Start of SUPPLIED RECORDS
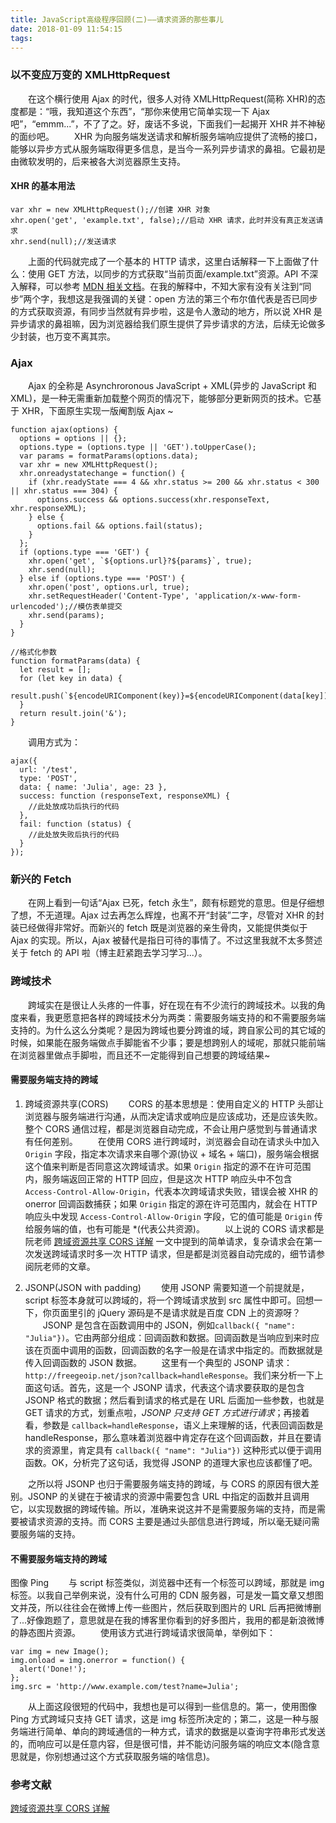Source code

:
 ```yaml
---
title: JavaScript高级程序回顾(二)——请求资源的那些事儿
date: 2018-01-09 11:54:15
tags:
---
```


### 以不变应万变的 XMLHttpRequest
　　在这个横行使用 Ajax 的时代，很多人对待 XMLHttpRequest(简称 XHR)的态度都是：“哦，我知道这个东西”，“那你来使用它简单实现一下 Ajax 吧”，“emmm...”，不了了之。好，废话不多说，下面我们一起揭开 XHR 并不神秘的面纱吧。
　　XHR 为向服务端发送请求和解析服务端响应提供了流畅的接口，能够以异步方式从服务端取得更多信息，是当今一系列异步请求的鼻祖。它最初是由微软发明的，后来被各大浏览器原生支持。

#### XHR 的基本用法
```
var xhr = new XMLHttpRequest();//创建 XHR 对象
xhr.open('get', 'example.txt', false);//启动 XHR 请求，此时并没有真正发送请求
xhr.send(null);//发送请求
```
　　上面的代码就完成了一个基本的 HTTP 请求，这里白话解释一下上面做了什么：使用 GET 方法，以同步的方式获取“当前页面/example.txt”资源。API 不深入解释，可以参考 [MDN 相关文档](https://developer.mozilla.org/zh-CN/docs/Web/API/XMLHttpRequest)。在我的解释中，不知大家有没有关注到“同步”两个字，我想这是我强调的关键：open 方法的第三个布尔值代表是否已同步的方式获取资源，有同步当然就有异步啦，这是令人激动的地方，所以说 XHR 是异步请求的鼻祖嘛，因为浏览器给我们原生提供了异步请求的方法，后续无论做多少封装，也万变不离其宗。

### Ajax
　　Ajax 的全称是 Asynchroronous JavaScript + XML(异步的 JavaScript 和 XML)，是一种无需重新加载整个网页的情况下，能够部分更新网页的技术。它基于 XHR，下面原生实现一版阉割版 Ajax ~
```
function ajax(options) {
  options = options || {};
  options.type = (options.type || 'GET').toUpperCase();
  var params = formatParams(options.data);
  var xhr = new XMLHttpRequest();
  xhr.onreadystatechange = function() {
    if (xhr.readyState === 4 && xhr.status >= 200 && xhr.status < 300 || xhr.status === 304) {
      options.success && options.success(xhr.responseText, xhr.responseXML);
    } else {
      options.fail && options.fail(status);
    }
  };
  if (options.type === 'GET') {
    xhr.open('get', `${options.url}?${params}`, true);
    xhr.send(null);
  } else if (options.type === 'POST') {
    xhr.open('post', options.url, true);
    xhr.setRequestHeader('Content-Type', 'application/x-www-form-urlencoded');//模仿表单提交
    xhr.send(params);
  }
}

//格式化参数
function formatParams(data) {
  let result = [];
  for (let key in data) {
    result.push(`${encodeURIComponent(key)}=${encodeURIComponent(data[key])}`)
  }
  return result.join('&');
}
```
　　调用方式为：
```
ajax({
  url: '/test',
  type: 'POST',
  data: { name: 'Julia', age: 23 },
  success: function (responseText, responseXML) {
    //此处放成功后执行的代码
  },
  fail: function (status) {
    //此处放失败后执行的代码
  }
});
```

### 新兴的 Fetch
　　在网上看到一句话“Ajax 已死，fetch 永生”，颇有标题党的意思。但是仔细想了想，不无道理。Ajax 过去再怎么辉煌，也离不开“封装”二字，尽管对 XHR 的封装已经做得非常好。而新兴的 fetch 既是浏览器的亲生骨肉，又能提供类似于 Ajax 的实现。所以，Ajax 被替代是指日可待的事情了。不过这里我就不太多赘述关于 fetch 的 API 啦（博主赶紧跑去学习学习...）。

### 跨域技术
　　跨域实在是很让人头疼的一件事，好在现在有不少流行的跨域技术。以我的角度来看，我更愿意把各样的跨域技术分为两类：需要服务端支持的和不需要服务端支持的。为什么这么分类呢？是因为跨域也要分跨谁的域，跨自家公司的其它域的时候，如果能在服务端做点手脚能省不少事；要是想跨别人的域呢，那就只能前端在浏览器里做点手脚啦，而且还不一定能得到自己想要的跨域结果~

#### 需要服务端支持的跨域

1. 跨域资源共享(CORS)
　　CORS 的基本思想是：使用自定义的 HTTP 头部让浏览器与服务端进行沟通，从而决定请求或响应是应该成功，还是应该失败。整个 CORS 通信过程，都是浏览器自动完成，不会让用户感觉到与普通请求有任何差别。
　　在使用 CORS 进行跨域时，浏览器会自动在请求头中加入 `Origin` 字段，指定本次请求来自哪个源(协议 + 域名 + 端口)，服务端会根据这个值来判断是否同意这次跨域请求。如果 `Origin` 指定的源不在许可范围内，服务端返回正常的 HTTP 回应，但是这次 HTTP 响应头中不包含 `Access-Control-Allow-Origin`，代表本次跨域请求失败，错误会被 XHR 的 onerror 回调函数捕获；如果 `Origin` 指定的源在许可范围内，就会在 HTTP 响应头中发现 `Access-Control-Allow-Origin` 字段，它的值可能是 `Origin` 传给服务端的值，也有可能是 *(代表公共资源)。
　　以上说的 CORS 请求都是阮老师 [跨域资源共享 CORS 详解](http://www.ruanyifeng.com/blog/2016/04/cors.html) 一文中提到的简单请求，复杂请求会在第一次发送跨域请求时多一次 HTTP 请求，但是都是浏览器自动完成的，细节请参阅阮老师的文章。

2. JSONP(JSON with padding)
　　使用 JSONP 需要知道一个前提就是，script 标签本身就可以跨域的，将一个跨域请求放到 src 属性中即可。回想一下，你页面里引的 jQuery 源码是不是请求就是百度 CDN 上的资源呀？
　　JSONP 是包含在函数调用中的 JSON，例如`callback({ "name": "Julia"})`。它由两部分组成：回调函数和数据。回调函数是当响应到来时应该在页面中调用的函数，回调函数的名字一般是在请求中指定的。而数据就是传入回调函数的 JSON 数据。
　　这里有一个典型的 JSONP 请求：`http://freegeoip.net/json?callback=handleResponse`。我们来分析一下上面这句话。首先，这是一个 JSONP 请求，代表这个请求要获取的是包含 JSONP 格式的数据；然后看到请求的格式是在 URL 后面加一些参数，也就是 GET 请求的方式，划重点啦，*JSONP 只支持 GET 方式进行请求*；再接着看，参数是 `callback=handleResponse`，语义上来理解的话，代表回调函数是 handleResponse，那么意味着浏览器中肯定存在这个回调函数，并且在要请求的资源里，肯定具有 `callback({ "name": "Julia"})` 这种形式以便于调用函数。OK，分析完了这句话，我觉得 JSONP 的道理大家也应该都懂了吧。

　　之所以将 JSONP 也归于需要服务端支持的跨域，与 CORS 的原因有很大差别。JSONP 的关键在于被请求的资源中需要包含 URL 中指定的函数并且调用它，以实现数据的跨域传输。所以，准确来说这并不是需要服务端的支持，而是需要被请求资源的支持。而 CORS 主要是通过头部信息进行跨域，所以毫无疑问需要服务端的支持。

#### 不需要服务端支持的跨域

图像 Ping
　　与 script 标签类似，浏览器中还有一个标签可以跨域，那就是 img 标签。以我自己举例来说，没有什么可用的 CDN 服务器，可是发一篇文章又想图文并茂，所以往往会在微博上传一些图片，然后获取到图片的 URL 后再把微博删了...好像跑题了，意思就是在我的博客里你看到的好多图片，我用的都是新浪微博的静态图片资源。
　　使用该方式进行跨域请求很简单，举例如下：
```
var img = new Image();
img.onload = img.onerror = function() {
  alert('Done!');
};
img.src = 'http://www.example.com/test?name=Julia';
```
　　从上面这段很短的代码中，我想也是可以得到一些信息的。第一，使用图像 Ping 方式跨域只支持 GET 请求，这是 img 标签所决定的；第二，这是一种与服务端进行简单、单向的跨域通信的一种方式，请求的数据是以查询字符串形式发送的，而响应可以是任意内容，但是很可惜，并不能访问服务端的响应文本(隐含意思就是，你别想通过这个方式获取服务端的啥信息)。

### 参考文献
[跨域资源共享 CORS 详解](http://www.ruanyifeng.com/blog/2016/04/cors.html)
End of SUPPLIED RECORDS
Among the lines above, which ones include the word "data"? Copy them.

REPLY TO THE EXERCISE:
  var params = formatParams(options.data);
function formatParams(data) {
  for (let key in data) {
    result.push(`${encodeURIComponent(key)}=${encodeURIComponent(data[key])}`)
  data: { name: 'Julia', age: 23 },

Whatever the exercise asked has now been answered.